On Wednesday, the court revisits a key portion of that 2003 ruling – a provision that restricts issue advertisements funded by corporations and labor unions during the run-up to a federal election. But the case arrives before a different lineup of justices.
The case is being closely watched not only for the important campaign-finance and free-speech implications, but also because many court analysts are anxious to see if the same internal dynamic in last week's high-court abortion ruling will play a role in the two consolidated campaign-finance cases now before the court.
In the abortion case, the retirement of Justice O'Connor and her replacement with the more conservative Justice Samuel Alito paved the way for a conservative shift in the court's abortion jurisprudence. Election-law specialists say the same swing vote could be provided in the campaign-finance cases by either of the two newest members of the court – Justice Alito or Chief Justice John Roberts.

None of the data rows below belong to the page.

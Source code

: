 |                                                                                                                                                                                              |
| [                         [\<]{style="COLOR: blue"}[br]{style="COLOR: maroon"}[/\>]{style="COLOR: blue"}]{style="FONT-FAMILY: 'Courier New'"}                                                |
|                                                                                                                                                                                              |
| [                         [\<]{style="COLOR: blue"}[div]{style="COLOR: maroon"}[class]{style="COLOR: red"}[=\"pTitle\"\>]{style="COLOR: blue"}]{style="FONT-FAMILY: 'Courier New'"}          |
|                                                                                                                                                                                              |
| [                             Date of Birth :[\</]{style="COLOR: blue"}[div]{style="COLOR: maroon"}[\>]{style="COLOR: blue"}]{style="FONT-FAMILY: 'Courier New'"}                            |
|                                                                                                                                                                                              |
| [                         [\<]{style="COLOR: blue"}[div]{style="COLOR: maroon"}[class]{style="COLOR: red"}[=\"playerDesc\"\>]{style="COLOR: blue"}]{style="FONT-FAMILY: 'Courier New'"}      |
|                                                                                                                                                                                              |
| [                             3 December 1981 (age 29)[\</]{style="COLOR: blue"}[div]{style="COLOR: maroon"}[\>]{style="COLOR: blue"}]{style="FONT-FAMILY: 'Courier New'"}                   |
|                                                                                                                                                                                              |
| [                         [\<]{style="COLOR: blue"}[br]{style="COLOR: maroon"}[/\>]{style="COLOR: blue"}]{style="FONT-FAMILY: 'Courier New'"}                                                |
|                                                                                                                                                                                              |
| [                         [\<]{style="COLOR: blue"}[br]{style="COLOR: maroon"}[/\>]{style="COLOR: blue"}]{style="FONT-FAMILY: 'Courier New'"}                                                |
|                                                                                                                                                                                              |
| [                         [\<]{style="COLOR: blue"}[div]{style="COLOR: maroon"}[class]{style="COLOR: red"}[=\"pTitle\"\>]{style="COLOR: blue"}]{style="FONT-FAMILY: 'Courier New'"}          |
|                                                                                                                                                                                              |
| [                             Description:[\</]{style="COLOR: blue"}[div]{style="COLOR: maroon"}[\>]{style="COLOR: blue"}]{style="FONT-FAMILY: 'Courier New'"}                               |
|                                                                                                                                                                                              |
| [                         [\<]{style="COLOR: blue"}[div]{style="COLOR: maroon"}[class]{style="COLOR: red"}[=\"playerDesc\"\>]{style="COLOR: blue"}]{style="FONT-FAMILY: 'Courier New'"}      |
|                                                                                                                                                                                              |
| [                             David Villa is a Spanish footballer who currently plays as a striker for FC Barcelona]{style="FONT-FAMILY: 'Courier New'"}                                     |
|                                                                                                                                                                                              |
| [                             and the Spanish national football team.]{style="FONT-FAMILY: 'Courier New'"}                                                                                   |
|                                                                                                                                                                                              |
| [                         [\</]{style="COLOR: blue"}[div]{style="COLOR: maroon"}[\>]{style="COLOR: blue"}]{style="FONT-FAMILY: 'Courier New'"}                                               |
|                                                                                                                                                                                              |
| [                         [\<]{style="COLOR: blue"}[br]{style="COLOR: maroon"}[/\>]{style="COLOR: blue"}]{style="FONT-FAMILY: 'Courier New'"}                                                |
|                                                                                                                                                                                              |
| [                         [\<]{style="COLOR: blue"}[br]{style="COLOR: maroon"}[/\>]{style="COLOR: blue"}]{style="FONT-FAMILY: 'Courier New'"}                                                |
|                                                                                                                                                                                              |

"All the court-watchers who paid attention to the confirmation process of John Roberts and Samuel Alito identified 'partial-birth' abortion and campaign finance as the precedents most likely to be reversed in the short term," says Nathaniel Persily, an election-law expert and professor at the University of Pennsylvania Law School in Philadelphia.
At issue in the campaign-finance cases, set for oral argument on Wednesday, is whether the Bipartisan Campaign Reform Act (BCRA) of 2002 violated the free-speech rights of a Wisconsin-based advocacy group. The group, Wisconsin Right to Life, was barred from running three broadcast advertisements critical of US Senate incumbent Russ Feingold (D) of Wisconsin in the days leading up to the 2004 election.
The group says the law is being enforced in an unconstitutional manner. Lawyers for the group say its ads were a form of permissible grass-roots lobbying, not an outlawed form of electioneering communications.
Lawyers for the Federal Election Commission, Sen. John McCain (R) of Arizona, and other supporters of BCRA are asking the Supreme Court to dismiss the case and uphold the law's broad, bright-line prohibition on corporate-funded preelection broadcast advertisements.
Specifically, the law prohibits corporations or labor unions from using general treasury funds for broadcast communications that are intended to influence, or have the effect of influencing, the outcome of federal elections. The ban applies 30 days before a primary and 60 days prior to a general election.
Supporters of the measure say it must be enforced in a broad way to capture "sham" issue advertisements that are designed to look like an issue debate rather than a campaign attack ad, but which in fact are designed to undercut a particular candidate's chances of winning an election.